La prima cosa che Noland cerca di procurarsi è il fuoco. L’accendino che aveva è stato danneggiato dall’acqua di mare, il che spinge il protagonista ad usare un complesso sistema di legnetti ed erba secca per ottenere una fiamma. La sua gioia e la sua danza, dopo diversi fallimenti, quando finalmente ottiene un fuoco per scaldarsi, ricordano fortemente uno dei primi stadi evolutivi dell’uomo.
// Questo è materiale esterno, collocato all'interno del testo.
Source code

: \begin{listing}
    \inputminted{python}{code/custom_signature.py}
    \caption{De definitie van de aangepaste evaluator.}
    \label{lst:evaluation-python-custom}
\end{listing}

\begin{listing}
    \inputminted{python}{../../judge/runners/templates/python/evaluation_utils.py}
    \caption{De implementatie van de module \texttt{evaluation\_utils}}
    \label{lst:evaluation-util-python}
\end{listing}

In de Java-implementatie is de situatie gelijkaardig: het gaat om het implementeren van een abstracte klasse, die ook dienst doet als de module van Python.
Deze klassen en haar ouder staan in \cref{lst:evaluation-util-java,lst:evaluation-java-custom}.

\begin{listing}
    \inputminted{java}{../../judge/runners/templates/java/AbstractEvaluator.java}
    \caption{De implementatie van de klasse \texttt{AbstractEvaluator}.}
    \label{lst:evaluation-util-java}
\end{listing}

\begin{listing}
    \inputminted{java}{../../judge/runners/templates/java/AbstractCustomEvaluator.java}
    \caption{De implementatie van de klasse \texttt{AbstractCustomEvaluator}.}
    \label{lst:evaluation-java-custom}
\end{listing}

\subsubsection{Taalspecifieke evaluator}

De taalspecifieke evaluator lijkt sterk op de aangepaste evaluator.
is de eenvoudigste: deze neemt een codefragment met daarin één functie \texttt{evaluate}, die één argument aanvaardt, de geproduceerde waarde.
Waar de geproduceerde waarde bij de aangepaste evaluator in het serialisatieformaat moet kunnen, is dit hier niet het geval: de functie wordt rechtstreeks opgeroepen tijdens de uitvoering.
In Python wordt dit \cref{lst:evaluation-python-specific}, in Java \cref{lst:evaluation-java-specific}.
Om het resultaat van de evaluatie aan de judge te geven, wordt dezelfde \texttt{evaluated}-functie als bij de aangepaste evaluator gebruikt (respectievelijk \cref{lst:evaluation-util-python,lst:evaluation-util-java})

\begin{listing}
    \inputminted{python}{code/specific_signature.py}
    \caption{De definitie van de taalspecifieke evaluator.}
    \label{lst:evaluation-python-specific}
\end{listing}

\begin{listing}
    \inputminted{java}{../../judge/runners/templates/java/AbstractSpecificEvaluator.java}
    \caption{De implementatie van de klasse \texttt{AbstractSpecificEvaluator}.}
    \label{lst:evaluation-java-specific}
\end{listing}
Eccolo quindi ritornare alle origini, lasciare quasi ogni barlume di civiltà per dare spazio alla propria sopravvivenza.

Passano gli anni e Noland combatte la solitudine parlando con un pallone su cui ha disegnato un volto.  Anche il suo aspetto è cambiato: capelli e barba lunghi lo fanno assomigliare sempre più ad un uomo delle caverne. Il suo obbiettivo rimane comunque quello di abbandonare l’isola e tornare a casa, con qualsiasi mezzo. Utilizzando quel poco che è rimasto dei rottami dell’aereo e dei pacchi postali, Noland (probabilmente laureato in ingegneria), crea una rudimentale zattera con la quale tenta più volte di superare la barriera di correnti che circonda l’isola, spesso senza successo.

Il ritorno alla normalità

Il suo naufragio diventa una nuova lotta per la sopravvivenza nel mezzo dell’Oceano Pacifico, alla mercé degli elementi naturali ma curiosamente accompagnato da una balenottera azzurra che sembra guidarlo (un richiamo a Dio forse?). Dopo settimane alla deriva, Noland viene finalmente trovato e salvato da una nave mercantile giapponese.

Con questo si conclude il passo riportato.